At that time, balloon angioplasty was still in its naissance and, as a result, formal bypass grafting was the norm – even for single vessel heart disease. Every patient who underwent a “bypass” had at least one of his legs splayed open and a segment of vein removed which was then used as the bypass conduit. After the vein "harvesting" was complete, the incisions were left for the summer students to close.

While there was certainly a learning curve for each of us, it gradually became the clear but unspoken goal of every summer student to outdo the next when it came to craftsmanship. It would not be an exaggeration to state that most of the surgeons, by the end of our stay, truly came to appreciate - often prefering the work of the students on loan for the summer. This notoriety became a source of great pride - as well as a few swollen egos.

As with other friends who also worked that same summer across the parking lot with Dr. DeBakey's team, each of us at the Texas Heart Institute was truly blessed with the opportunity to work with Dr. Denton Cooley and his associates. It is a real tribute to these surgeons that the medical community remains truly awed by their abilities; each of them somehow managed to make their work appear effortless – whether they were bypassing blocked coronary arteries, retooling or replacing valves, implanting mechanical left ventricles, or transplanting hearts.
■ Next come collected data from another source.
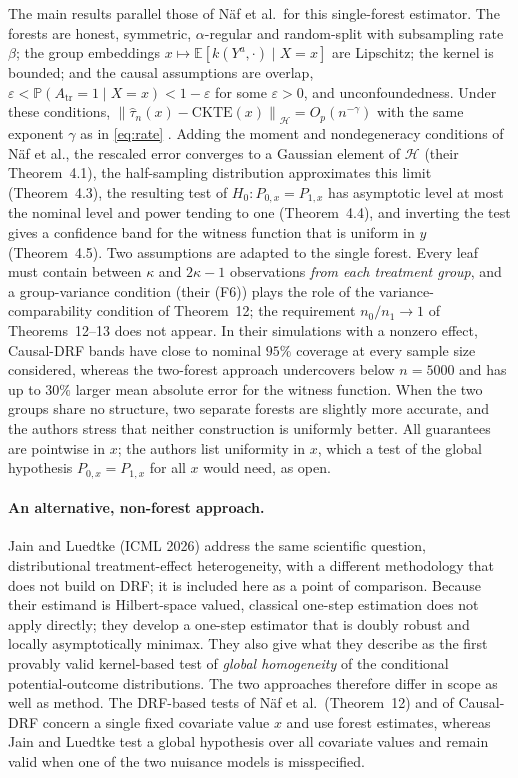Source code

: \documentclass[12pt,a4paper]{article}
\newcommand{\E}{\mathbb E}
\newcommand{\Pp}{\mathbb P}
\newcommand{\calH}{\mathcal H}
\newcommand{\1}{\mathbf 1}
\newcommand{\norm}[1]{\left\lVert#1\right\rVert}
\begin{document}
The main results parallel those of N\"af et al.\ for this single-forest estimator. The forests are honest, symmetric, $\alpha$-regular and random-split with subsampling rate $\beta$; the group embeddings $x\mapsto\E[k(Y^a,\cdot)\mid X=x]$ are Lipschitz; the kernel is bounded; and the causal assumptions are overlap, $\varepsilon<\Pp(A_{\mathrm{tr}}=1\mid X=x)<1-\varepsilon$ for some $\varepsilon>0$, and unconfoundedness. Under these conditions, $\norm{\widehat\tau_n(x)-\mathrm{CKTE}(x)}_{\calH}=O_p(n^{-\gamma})$ with the same exponent $\gamma$ as in \eqref{eq:rate} \cite[Eq.~(11)]{nafpark2026}. Adding the moment and nondegeneracy conditions of N\"af et al., the rescaled error converges to a Gaussian element of $\calH$ (their Theorem~4.1), the half-sampling distribution approximates this limit (Theorem~4.3), the resulting test of $H_0:P_{0,x}=P_{1,x}$ has asymptotic level at most the nominal level and power tending to one (Theorem~4.4), and inverting the test gives a confidence band for the witness function that is uniform in $y$ (Theorem~4.5). Two assumptions are adapted to the single forest. Every leaf must contain between $\kappa$ and $2\kappa-1$ observations \emph{from each treatment group}, and a group-variance condition (their (F6)) plays the role of the variance-comparability condition of Theorem~12; the requirement $n_0/n_1\to1$ of Theorems~12--13 does not appear. In their simulations with a nonzero effect, Causal-DRF bands have close to nominal $95\%$ coverage at every sample size considered, whereas the two-forest approach undercovers below $n=5000$ and has up to $30\%$ larger mean absolute error for the witness function. When the two groups share no structure, two separate forests are slightly more accurate, and the authors stress that neither construction is uniformly better. All guarantees are pointwise in $x$; the authors list uniformity in $x$, which a test of the global hypothesis $P_{0,x}=P_{1,x}$ for all $x$ would need, as open.

\paragraph{An alternative, non-forest approach.}
Jain and Luedtke \cite{jainluedtke2026} (ICML 2026) address the same scientific question, distributional treatment-effect heterogeneity, with a different methodology that does not build on DRF; it is included here as a point of comparison. Because their estimand is Hilbert-space valued, classical one-step estimation does not apply directly; they develop a one-step estimator that is doubly robust and locally asymptotically minimax. They also give what they describe as the first provably valid kernel-based test of \emph{global homogeneity} of the conditional potential-outcome distributions. The two approaches therefore differ in scope as well as method. The DRF-based tests of N\"af et al.\ (Theorem~12) and of Causal-DRF concern a single fixed covariate value $x$ and use forest estimates, whereas Jain and Luedtke test a global hypothesis over all covariate values and remain valid when one of the two nuisance models is misspecified.
\end{document}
In the years following medical school, I went on to complete a fellowship at the Texas Heart Institute. At our graduation service, Dr. Cooley introduced me to the audience as the, "summer student who never left." "Dr. Marvin was personally responsible for bankrupting our summer program; after he clocked in on June 1st, he never clocked out!"

Afterward, I reminded him of the axiom he taught us as our summer at THI came to a close; as we prepared to return to college, I believe he wanted to temper the naive assumption of many a student who may have somehow mistaken the ease with which the surgeons work and our new-found abilities, as he asserted,

“Any monkey can be trained to perform surgery. We spent the summer teaching a bunch of college educated monkeys how to close legs, hold hearts, and assist at the chest. The difference between you and me is that I have the knowledge and experience to know when surgery should be carried out.”

In four sentences he had aptly reined in my youthful enthusiam but also reduced my glorious (and lucrative) experience into the mockery that was, “How I Spent My Summer as a Trained Monkey.”

He laughed out loud and in a few minutes ended our conversation by offering up a true revelation:

If given the opportunity, what would Dr. Cooley choose as a surgical specialty today?

Without hesitation came a Graduate reply,

“Plastics.” Chuckling, he added, “Where is Mrs. Robinson when you need her?"